### Data provided
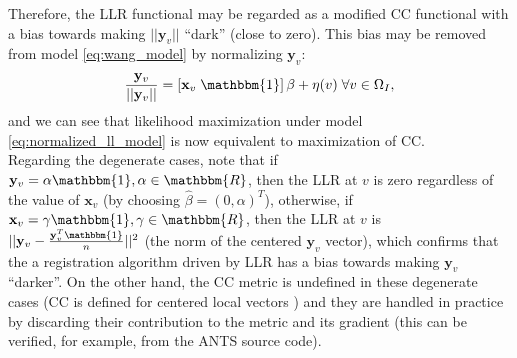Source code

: Therefore, the LLR functional may be regarded as a modified CC functional with a bias towards making $||\mathbf{y}_{v}||$ ``dark'' (close to zero). This bias may be removed from model \eqref{eq:wang_model} by normalizing $\mathbf{y}_{v}$:\\
\begin{equation}\label{eq:normalized_ll_model}
    \frac{\mathbf{y}_{v}}{||\mathbf{y}_{v}||} = \left[\mathbf{x}_{v} \; \mathbbm{1}\right]\beta + \eta(v) \; \forall v\in\Omega_{I},
\end{equation}
and we can see that likelihood maximization under model \eqref{eq:normalized_ll_model} is now equivalent to maximization of CC.\\

Regarding the degenerate cases, note that if $\mathbf{y}_{v} = \alpha \mathbbm{1}, \alpha\in \mathbbm{R}$, then the LLR at $v$ is zero regardless of the value of $\mathbf{x}_{v}$ (by choosing $\widehat{\beta} = (0, \alpha)^{T}$), otherwise, if $\mathbf{x}_{v} = \gamma \mathbbm{1}, \gamma\in \mathbbm{R}$, then the LLR at $v$ is $||\mathbf{y}_{v} - \frac{\mathbf{y}_{v}^{T}\mathbbm{1}}{n}||^{2}$ (the norm of the centered $\mathbf{y}_{v}$ vector), which confirms that the a registration algorithm driven by LLR has a bias towards making $\mathbf{y}_{v}$ ``darker''. On the other hand, the CC metric is undefined in these degenerate cases (CC is defined for centered local vectors \cite{Avants2008}\cite{Avants2011}) and they are handled in practice by discarding their contribution to the metric and its gradient (this can be verified, for example, from the ANTS \cite{Avants2011a} source code).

### The task
The lines to copy are those in the listing that contain "eqref".

### Task answer
: Therefore, the LLR functional may be regarded as a modified CC functional with a bias towards making $||\mathbf{y}_{v}||$ ``dark'' (close to zero). This bias may be removed from model \eqref{eq:wang_model} by normalizing $\mathbf{y}_{v}$:\\
and we can see that likelihood maximization under model \eqref{eq:normalized_ll_model} is now equivalent to maximization of CC.\\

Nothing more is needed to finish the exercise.